45 “All these curses shall come upon you and pursue you and overtake you till you are destroyed, because you did not obey the voice of the Lord your God, to keep his commandments and his statutes that he commanded you. 46 They shall be a sign and a wonder against you and your offspring forever. 47 Because you did not serve the Lord your God with joyfulness and gladness of heart, because of the abundance of all things,
Andrew Klavin tells in his spiritual autobiography, The Great Good Thing, how he slowly converted over several decades from an atheist Jew to a Christian. One of the main things that drew him to the beauty of the gospel was watching his friends celebrate Christmas. His longing to enter the joyfulness and gladness of heart because of the abundance of all things during Christmas became for him, his first glimpse and encounter with the Great Good Thing.
So How Does One Feast Rightly?
First, a feast is always done with other people, in contrast to bingeing which is either done in secret, or else your family members may be around, but it’s primarily you raiding the house for bonbons and stuffing them into your face. Details matter.

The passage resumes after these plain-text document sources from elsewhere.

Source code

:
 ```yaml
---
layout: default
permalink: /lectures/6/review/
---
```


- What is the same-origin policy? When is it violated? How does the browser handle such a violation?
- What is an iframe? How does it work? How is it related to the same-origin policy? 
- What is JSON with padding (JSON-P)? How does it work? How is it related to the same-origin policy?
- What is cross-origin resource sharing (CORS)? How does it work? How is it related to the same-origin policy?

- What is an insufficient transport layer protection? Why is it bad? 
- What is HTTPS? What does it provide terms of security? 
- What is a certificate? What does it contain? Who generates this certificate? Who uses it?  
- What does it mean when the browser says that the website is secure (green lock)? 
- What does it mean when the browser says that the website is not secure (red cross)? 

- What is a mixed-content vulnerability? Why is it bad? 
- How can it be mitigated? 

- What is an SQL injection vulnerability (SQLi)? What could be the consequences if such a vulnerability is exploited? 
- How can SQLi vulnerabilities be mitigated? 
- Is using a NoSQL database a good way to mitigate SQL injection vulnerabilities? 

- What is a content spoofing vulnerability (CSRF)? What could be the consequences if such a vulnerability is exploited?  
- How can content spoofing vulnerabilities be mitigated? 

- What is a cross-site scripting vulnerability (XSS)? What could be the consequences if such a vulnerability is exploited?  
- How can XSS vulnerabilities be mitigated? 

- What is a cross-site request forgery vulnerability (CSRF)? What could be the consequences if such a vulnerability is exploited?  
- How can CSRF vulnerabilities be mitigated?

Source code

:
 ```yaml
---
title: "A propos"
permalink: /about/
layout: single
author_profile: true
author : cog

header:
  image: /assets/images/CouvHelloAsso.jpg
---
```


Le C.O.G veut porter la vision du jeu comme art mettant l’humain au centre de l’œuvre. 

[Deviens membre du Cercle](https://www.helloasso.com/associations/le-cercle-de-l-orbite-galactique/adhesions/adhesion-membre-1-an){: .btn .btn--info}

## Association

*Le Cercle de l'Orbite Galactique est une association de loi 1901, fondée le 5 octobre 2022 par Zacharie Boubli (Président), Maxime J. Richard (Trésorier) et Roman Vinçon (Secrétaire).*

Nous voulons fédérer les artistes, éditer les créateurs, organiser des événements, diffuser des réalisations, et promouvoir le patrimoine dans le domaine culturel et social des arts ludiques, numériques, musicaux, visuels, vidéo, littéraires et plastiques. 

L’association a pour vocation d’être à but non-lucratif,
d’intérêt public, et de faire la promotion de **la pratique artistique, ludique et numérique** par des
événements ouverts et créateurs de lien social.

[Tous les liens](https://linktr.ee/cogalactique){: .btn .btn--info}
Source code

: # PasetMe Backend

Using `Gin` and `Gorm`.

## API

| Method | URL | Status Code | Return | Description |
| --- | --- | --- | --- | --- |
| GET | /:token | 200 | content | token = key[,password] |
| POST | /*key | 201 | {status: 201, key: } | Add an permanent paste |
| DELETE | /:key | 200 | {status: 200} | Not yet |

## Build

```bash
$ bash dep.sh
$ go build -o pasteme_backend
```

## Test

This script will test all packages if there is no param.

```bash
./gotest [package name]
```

Second, remember the food isn’t the main thing, it’s just an ornament.
In this way, it’s possible for someone who is required to eat an extremely restrictive diet because of an autoimmune disease, brain issues, migraines, etc, to still enter into the spirit of Christmas while only having cheese and salami on their plate. The difference is that the spirit of the thing must not be restrictive for the sake of being restrictive. We should all enter into it to the extent we can. There are some people who won’t have sugar or even carbs for various reasons, and they can still feast joyfully.